Unterstützung holte sich UEFA Production bei der Produktion seiner Inhalte bei zahlreichen Dienstleistern und Systemherstellern.
Bernie Ross, Chef der TV-Produktion der UEFA, machte bei einem Pressebesuch im IBC die Produktionsstrategie seines Verbandes deutlich. „Unser Ziel ist es nicht, die Produktion einfach irgendwelchen Subunternehmen zu überlassen, sondern alle Spiele und Wettbewerbe, für die wir verantwortlich zeichnen, in der höchstmöglichen Qualität zu produzieren und dafür die Besten im Geschäft zusammen zu bringen“, erklärte er. Das IBC stehe für das UEFA-Konzept, Inhalte möglichst optimal zu verteilen. Besonderer Fokus würde dabei auf die Inhalte selbst gelegt und nicht die Technik. „Wir sind im Content-Business und produzieren hier zur EM über 3.000 Stunden live sowie weiteres Material. All das muss den höchstmöglichen Standards entsprechen. Dafür haben wir Partner gewählt, die das sicherstellen und dabei auch die höchste Produktionssicherheit gewährleisten können“, betonte Ross. „Die Unternehmen profitieren von dieser Zusammenarbeit und wir selbst können einen erweiterten Service bieten.“
Technik im IBC
Im Central Equipment Room (CER), dem technischen Herzstück des IBC, waren alle wichtigen Systeme für die TV-Produktion des Hostbroadcasters untergebracht. Daneben befand sich, abgesperrt von einer Gitterwand, der Telecom Interface Room (TIR) mit der Glasfaserkopfstelle von Orange. Der französische Telekommunikationsanbieter hatte zur EM alle zehn Stadien, das Media Base (siehe Beitrag in dieser Ausgabe) an der Pariser Fanzone und das IBC mit einem redundanten bi-direktionales 100 Gbit/s Glasfaser-Netzwerk verbunden – insgesamt rund 70.000 Kilometer Glasfaserkabel wurden dabei genutzt.

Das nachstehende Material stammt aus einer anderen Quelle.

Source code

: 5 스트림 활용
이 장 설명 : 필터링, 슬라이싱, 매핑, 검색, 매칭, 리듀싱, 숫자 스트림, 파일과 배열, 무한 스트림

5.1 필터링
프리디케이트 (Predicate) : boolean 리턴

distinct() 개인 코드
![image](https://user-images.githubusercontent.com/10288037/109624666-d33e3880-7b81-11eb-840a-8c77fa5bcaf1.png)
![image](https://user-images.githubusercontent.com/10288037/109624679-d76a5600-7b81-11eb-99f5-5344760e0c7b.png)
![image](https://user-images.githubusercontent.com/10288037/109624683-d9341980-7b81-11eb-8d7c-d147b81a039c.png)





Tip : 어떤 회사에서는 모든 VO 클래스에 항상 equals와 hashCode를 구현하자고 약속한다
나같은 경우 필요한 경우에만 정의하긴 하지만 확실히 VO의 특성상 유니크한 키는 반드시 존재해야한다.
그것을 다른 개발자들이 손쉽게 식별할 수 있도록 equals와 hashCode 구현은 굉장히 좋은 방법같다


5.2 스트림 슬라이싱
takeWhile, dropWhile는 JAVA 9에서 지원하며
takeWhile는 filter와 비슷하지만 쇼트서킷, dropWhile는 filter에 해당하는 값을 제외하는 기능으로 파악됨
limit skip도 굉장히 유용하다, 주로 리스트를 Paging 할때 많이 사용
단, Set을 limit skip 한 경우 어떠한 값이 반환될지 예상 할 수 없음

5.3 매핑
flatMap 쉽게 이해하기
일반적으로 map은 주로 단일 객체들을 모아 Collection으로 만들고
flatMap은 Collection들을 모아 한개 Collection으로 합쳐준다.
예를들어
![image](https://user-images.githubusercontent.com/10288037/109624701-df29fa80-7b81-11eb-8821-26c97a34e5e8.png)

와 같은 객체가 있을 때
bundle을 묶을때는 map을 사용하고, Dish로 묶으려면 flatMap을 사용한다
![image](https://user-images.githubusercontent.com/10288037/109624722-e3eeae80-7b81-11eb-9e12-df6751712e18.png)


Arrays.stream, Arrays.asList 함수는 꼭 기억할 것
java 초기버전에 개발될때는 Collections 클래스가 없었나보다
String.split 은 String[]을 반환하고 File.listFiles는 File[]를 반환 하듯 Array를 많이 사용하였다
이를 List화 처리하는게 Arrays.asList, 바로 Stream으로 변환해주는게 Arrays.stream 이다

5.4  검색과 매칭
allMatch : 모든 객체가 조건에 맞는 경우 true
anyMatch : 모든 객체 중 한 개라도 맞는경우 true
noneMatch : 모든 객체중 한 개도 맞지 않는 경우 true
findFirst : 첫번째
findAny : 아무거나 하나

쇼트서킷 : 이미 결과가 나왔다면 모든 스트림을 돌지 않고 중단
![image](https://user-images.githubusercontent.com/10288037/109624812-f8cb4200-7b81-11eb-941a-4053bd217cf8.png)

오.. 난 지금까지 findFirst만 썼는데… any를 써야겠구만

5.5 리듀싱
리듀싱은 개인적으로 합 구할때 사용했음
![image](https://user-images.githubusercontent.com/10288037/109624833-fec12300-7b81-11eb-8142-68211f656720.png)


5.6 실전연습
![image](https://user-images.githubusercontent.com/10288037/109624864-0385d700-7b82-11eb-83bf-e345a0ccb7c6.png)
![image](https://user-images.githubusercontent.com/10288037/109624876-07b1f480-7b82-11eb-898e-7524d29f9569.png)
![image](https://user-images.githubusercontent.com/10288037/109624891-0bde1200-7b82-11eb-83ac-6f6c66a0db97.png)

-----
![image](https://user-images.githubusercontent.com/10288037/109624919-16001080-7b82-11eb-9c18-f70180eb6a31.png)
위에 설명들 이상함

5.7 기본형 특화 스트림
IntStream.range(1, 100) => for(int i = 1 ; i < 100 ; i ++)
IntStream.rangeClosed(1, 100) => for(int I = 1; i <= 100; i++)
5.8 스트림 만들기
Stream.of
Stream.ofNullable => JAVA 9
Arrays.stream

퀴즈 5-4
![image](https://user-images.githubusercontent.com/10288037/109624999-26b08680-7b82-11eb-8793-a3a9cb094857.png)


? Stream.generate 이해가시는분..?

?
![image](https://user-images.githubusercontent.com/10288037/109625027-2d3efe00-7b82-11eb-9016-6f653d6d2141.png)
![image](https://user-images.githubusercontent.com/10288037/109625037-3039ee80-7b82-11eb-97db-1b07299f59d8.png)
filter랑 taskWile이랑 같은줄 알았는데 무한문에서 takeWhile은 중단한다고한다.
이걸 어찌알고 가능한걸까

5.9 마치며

Die IP-basierte Signal-Kontribution via Glasfaserleitung von jedem Stadion ins IBC besorgte im UEFA-Auftrag die European Broadcast Union (EBU). Die wiederum hatte Lawo mit der Bereitstellung der dafür nötigen Systeme und Endgeräte beauftragt. Zum Einsatz kamen hier unter anderem 264 V__remote4-Einheiten (19 – 20 pro Venue, 73 im IBC), zwei redundante Lawo VSM Server im IBC, zwei Lawo VSM LBP51 Panel im MCR, zwölf Lawo VSM Softpanels, zwei Arista 7504 Switches (jedes mit vier Blades), 26 Cisco SG300 (zwei in jedem Venue, sechs im IBC).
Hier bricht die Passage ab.